* WHAT YOU SHOULD DO
One number should be the full reply: how many lines of the material below contain "DoxyCompactItemize".

* RECORDS SUPPLIED
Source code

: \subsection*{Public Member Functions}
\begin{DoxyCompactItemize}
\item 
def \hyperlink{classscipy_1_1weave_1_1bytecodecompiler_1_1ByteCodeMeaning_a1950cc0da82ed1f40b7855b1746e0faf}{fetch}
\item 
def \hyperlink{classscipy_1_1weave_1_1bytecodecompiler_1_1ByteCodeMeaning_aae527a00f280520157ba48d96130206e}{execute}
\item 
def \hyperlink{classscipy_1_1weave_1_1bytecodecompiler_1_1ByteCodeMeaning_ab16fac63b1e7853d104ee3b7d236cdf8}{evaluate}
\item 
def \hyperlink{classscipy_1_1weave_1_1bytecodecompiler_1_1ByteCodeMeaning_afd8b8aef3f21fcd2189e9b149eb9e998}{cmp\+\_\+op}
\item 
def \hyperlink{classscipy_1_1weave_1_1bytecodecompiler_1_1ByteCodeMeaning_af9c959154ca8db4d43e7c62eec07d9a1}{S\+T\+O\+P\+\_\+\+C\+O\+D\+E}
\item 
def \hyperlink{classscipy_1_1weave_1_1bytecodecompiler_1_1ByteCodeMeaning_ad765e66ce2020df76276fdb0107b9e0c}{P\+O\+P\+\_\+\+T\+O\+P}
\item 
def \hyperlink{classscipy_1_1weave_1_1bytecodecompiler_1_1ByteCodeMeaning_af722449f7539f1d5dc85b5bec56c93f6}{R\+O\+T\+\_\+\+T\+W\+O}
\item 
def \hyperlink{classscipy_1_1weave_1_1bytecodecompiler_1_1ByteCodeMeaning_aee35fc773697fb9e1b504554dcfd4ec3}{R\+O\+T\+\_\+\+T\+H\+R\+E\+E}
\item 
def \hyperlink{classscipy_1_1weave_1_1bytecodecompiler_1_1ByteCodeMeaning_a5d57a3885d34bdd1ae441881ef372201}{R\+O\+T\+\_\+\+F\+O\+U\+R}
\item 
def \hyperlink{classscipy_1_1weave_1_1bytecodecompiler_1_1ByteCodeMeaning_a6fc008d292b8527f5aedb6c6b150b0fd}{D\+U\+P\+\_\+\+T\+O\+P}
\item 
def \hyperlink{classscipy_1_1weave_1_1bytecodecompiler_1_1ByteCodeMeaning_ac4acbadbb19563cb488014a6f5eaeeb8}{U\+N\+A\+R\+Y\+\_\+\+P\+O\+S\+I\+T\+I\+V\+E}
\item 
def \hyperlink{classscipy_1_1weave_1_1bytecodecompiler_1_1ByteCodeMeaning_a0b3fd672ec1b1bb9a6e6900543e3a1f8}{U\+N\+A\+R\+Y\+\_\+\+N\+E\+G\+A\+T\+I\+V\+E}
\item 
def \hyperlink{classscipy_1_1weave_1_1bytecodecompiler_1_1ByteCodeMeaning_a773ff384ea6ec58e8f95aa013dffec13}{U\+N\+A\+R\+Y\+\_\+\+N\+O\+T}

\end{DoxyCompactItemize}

* EXPECTED ANSWER
2